New Microscope Technique Improves Metastasis Detection in Ovarian Cancer Patients

A newly developed imaging approach that combines laser microscopy with computational analysis may make it easier to spot ovarian cancer cells that have spread to other organs, called metastasis, a study found.

The new technique was described in a paper, titled “Two-photon images reveal unique texture features for label-free identification of ovarian cancer peritoneal metastases,” which was published in Biomedical Optics Express.

Cancer cells that have spread to distant organs are called metastases, and detecting these cells accurately and early on is critical for treatment. One way to find these cells is to look at tissue biopsies under a microscope — but this may miss small metastases.

Now, researchers developed a method to better identify these cells. The method uses two-photon microscopy, which involves firing short bursts of light at a sample. Then, based on how the light reflects and refracts off parts of the sample that have different shapes and textures, computer programs can make inferences about the biology of the cells. In this use, they can determine if the cells are normal tissue or cancerous metastases.

Importantly, unlike many other microscopy techniques, this method doesn’t require much sample preparation before a slide is put under a microscope. There are no added chemicals used to label different cell types. Instead, the data is derived purely from how light reflects off the sample.

This is important because it means the technique could feasibly be used in an operating room. That would allow biopsies to be analyzed during a surgery to remove the primary tumor. Additional metastases then could be removed in one surgery, rather than having to wait for lab results and doing a second surgery.

The researchers tested this technique on biopsies of peritoneum — the membrane that covers organs in the abdomen — from eight women who had undergone surgery for primary ovarian cancer.

The overall accuracy of the technique was 97.5%, with 40 out of 41 images correctly classified. The sensitivity — percentage of correctly identified true positives — was 100%, with 11/11 metastases identified as such. The specificity, or percentage of correctly identified true negatives, was 96.6%, with 29/30 healthy tissue samples identified as such.

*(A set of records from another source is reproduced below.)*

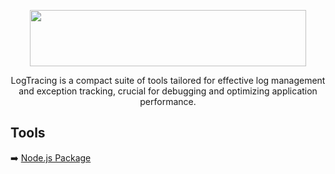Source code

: <p align="center">
  <img width="442" height="90" src="https://github.com/logtracing/node-pkg/assets/55886451/a605b6fd-14c8-4d0d-9cfa-c8f0742aa5ec">
</p>

<p align="center">LogTracing is a compact suite of tools tailored for effective log management and exception tracking, crucial for debugging and optimizing application performance.</p>

## Tools
:arrow_right: [Node.js Package](https://github.com/logtracing/node-pkg)
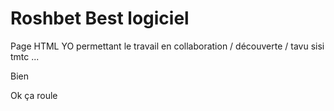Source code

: # Roshbet Best logiciel

Page HTML YO permettant le travail en collaboration / découverte / tavu sisi tmtc ...

Bien

Ok ça roule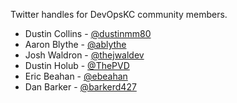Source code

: Twitter handles for DevOpsKC community members.

* Dustin Collins - [@dustinmm80](https://twitter.com/dustinmm80)
* Aaron Blythe - [@ablythe](https://twitter.com/ablythe)
* Josh Waldron - [@thejwaldev](https://twitter.com/thejwaldev)
* Dustin Holub - [@ThePVD](https://twitter.com/ThePVD)
* Eric Beahan - [@ebeahan](https://twitter.com/ebeahan)
* Dan Barker - [@barkerd427](https://twitter.com/barkerd427)
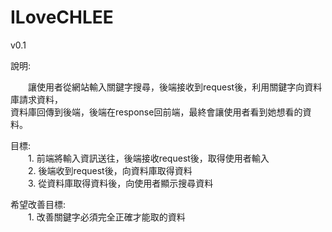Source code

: # ILoveCHLEE

v0.1

說明:  
<p>&emsp;&emsp;讓使用者從網站輸入關鍵字搜尋，後端接收到request後，利用關鍵字向資料庫請求資料，<br>資料庫回傳到後端，後端在response回前端，最終會讓使用者看到她想看的資料。<p>
      

目標:  
&emsp;&emsp;1. 前端將輸入資訊送往，後端接收request後，取得使用者輸入  
&emsp;&emsp;2. 後端收到request後，向資料庫取得資料  
&emsp;&emsp;3. 從資料庫取得資料後，向使用者顯示搜尋資料  
  
希望改善目標:  
&emsp;&emsp;1. 改善關鍵字必須完全正確才能取的資料  

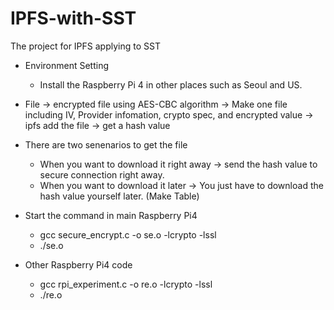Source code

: # IPFS-with-SST
The project for IPFS applying to SST

- Environment Setting
  - Install the Raspberry Pi 4 in other places such as Seoul and US. 

- File -> encrypted file using AES-CBC algorithm -> Make one file including IV, Provider infomation, crypto spec, and encrypted value -> ipfs add the file -> get a hash value

- There are two senenarios to get the file
  - When you want to download it right away -> send the hash value to secure connection right away.
  - When you want to download it later -> You just have to download the hash value yourself later. (Make Table)
  
- Start the command in main Raspberry Pi4
  - gcc secure_encrypt.c -o se.o -lcrypto -lssl
  - ./se.o

- Other Raspberry Pi4 code
  - gcc rpi_experiment.c -o re.o -lcrypto -lssl
  - ./re.o
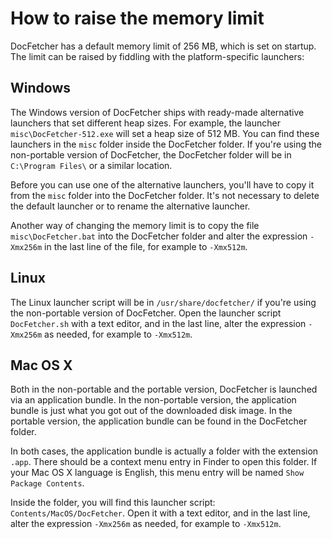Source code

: How to raise the memory limit
=============================
DocFetcher has a default memory limit of 256 MB, which is set on startup. The limit can be raised by fiddling with the platform-specific launchers:

Windows
-------
The Windows version of DocFetcher ships with ready-made alternative launchers that set different heap sizes. For example, the launcher `misc\DocFetcher-512.exe` will set a heap size of 512 MB. You can find these launchers in the `misc` folder inside the DocFetcher folder. If you're using the non-portable version of DocFetcher, the DocFetcher folder will be in `C:\Program Files\` or a similar location.

Before you can use one of the alternative launchers, you'll have to copy it from the `misc` folder into the DocFetcher folder. It's not necessary to delete the default launcher or to rename the alternative launcher.

Another way of changing the memory limit is to copy the file `misc\DocFetcher.bat` into the DocFetcher folder and alter the expression `-Xmx256m` in the last line of the file, for example to `-Xmx512m`.

Linux
-----
The Linux launcher script will be in `/usr/share/docfetcher/` if you're using the non-portable version of DocFetcher. Open the launcher script `DocFetcher.sh` with a text editor, and in the last line, alter the expression `-Xmx256m` as needed, for example to `-Xmx512m`.

Mac OS X
--------
Both in the non-portable and the portable version, DocFetcher is launched via an application bundle. In the non-portable version, the application bundle is just what you got out of the downloaded disk image. In the portable version, the application bundle can be found in the DocFetcher folder.

In both cases, the application bundle is actually a folder with the extension `.app`. There should be a context menu entry in Finder to open this folder. If your Mac OS X language is English, this menu entry will be named `Show Package Contents`.

Inside the folder, you will find this launcher script: `Contents/MacOS/DocFetcher`. Open it with a text editor, and in the last line, alter the expression `-Xmx256m` as needed, for example to `-Xmx512m`.
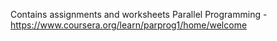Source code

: Contains assignments and worksheets
Parallel Programming -
https://www.coursera.org/learn/parprog1/home/welcome

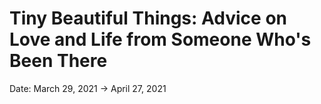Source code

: # Tiny Beautiful Things: Advice on Love and Life from Someone Who's Been There

Date: March 29, 2021 → April 27, 2021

The researchers noted that this is a relatively small sample, which makes it premature to suppose that these numbers would be reflective of this technique if employed in practice. But this study serves as a proof-of-concept for using this method to identify metastases.

“This is extremely high impact work,” Behrouz Shabestari, PhD, director of the National Institute of Biomedical Imaging and Bioengineering (NIBIB) program in Optical Imaging and Spectroscopy, said in a press release. The NIBIB, part of the National Institutes of Health, helped fund the study, along with the Hellenic Medical Society of New York and the Society of American Gastrointestinal and Endoscopic Surgeons.

“The ultimate aim of using this technology during surgery — to detect and remove routinely missed metastases — promises to significantly improve surgical outcomes for women being treated for ovarian cancer. Plus, the technology will also be applicable to other types of cancer,” he added.